• [To do]
Which of the lines in the data mention the string "some"? List them all.

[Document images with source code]
* * * * * * *

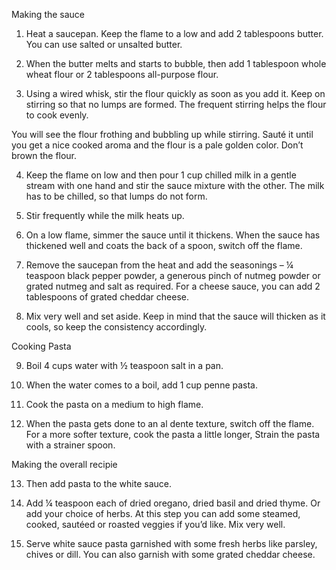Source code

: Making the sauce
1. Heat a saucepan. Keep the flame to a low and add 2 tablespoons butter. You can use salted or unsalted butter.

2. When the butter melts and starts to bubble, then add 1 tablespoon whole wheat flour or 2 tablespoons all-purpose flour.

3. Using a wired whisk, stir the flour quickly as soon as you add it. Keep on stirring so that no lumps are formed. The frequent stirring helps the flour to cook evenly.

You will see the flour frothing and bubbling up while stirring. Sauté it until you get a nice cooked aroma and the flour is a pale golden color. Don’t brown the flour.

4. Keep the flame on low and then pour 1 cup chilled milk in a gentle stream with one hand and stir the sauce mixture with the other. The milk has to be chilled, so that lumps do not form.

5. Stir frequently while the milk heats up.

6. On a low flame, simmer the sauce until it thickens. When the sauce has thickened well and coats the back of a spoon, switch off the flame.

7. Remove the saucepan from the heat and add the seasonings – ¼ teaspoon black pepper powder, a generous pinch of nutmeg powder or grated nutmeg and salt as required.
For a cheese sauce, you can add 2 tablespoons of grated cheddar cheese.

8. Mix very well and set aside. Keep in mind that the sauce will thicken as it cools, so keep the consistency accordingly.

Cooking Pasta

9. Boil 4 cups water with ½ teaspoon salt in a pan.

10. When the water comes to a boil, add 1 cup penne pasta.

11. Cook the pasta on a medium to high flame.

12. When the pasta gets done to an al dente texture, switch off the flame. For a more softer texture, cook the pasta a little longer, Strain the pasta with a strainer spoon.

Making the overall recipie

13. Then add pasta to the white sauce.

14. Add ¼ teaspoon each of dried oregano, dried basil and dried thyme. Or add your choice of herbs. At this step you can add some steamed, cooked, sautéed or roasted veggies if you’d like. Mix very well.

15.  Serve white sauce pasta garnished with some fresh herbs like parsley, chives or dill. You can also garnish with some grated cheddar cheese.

* * * * * * *

• [Exercise output]
14. Add ¼ teaspoon each of dried oregano, dried basil and dried thyme. Or add your choice of herbs. At this step you can add some steamed, cooked, sautéed or roasted veggies if you’d like. Mix very well.
15.  Serve white sauce pasta garnished with some fresh herbs like parsley, chives or dill. You can also garnish with some grated cheddar cheese.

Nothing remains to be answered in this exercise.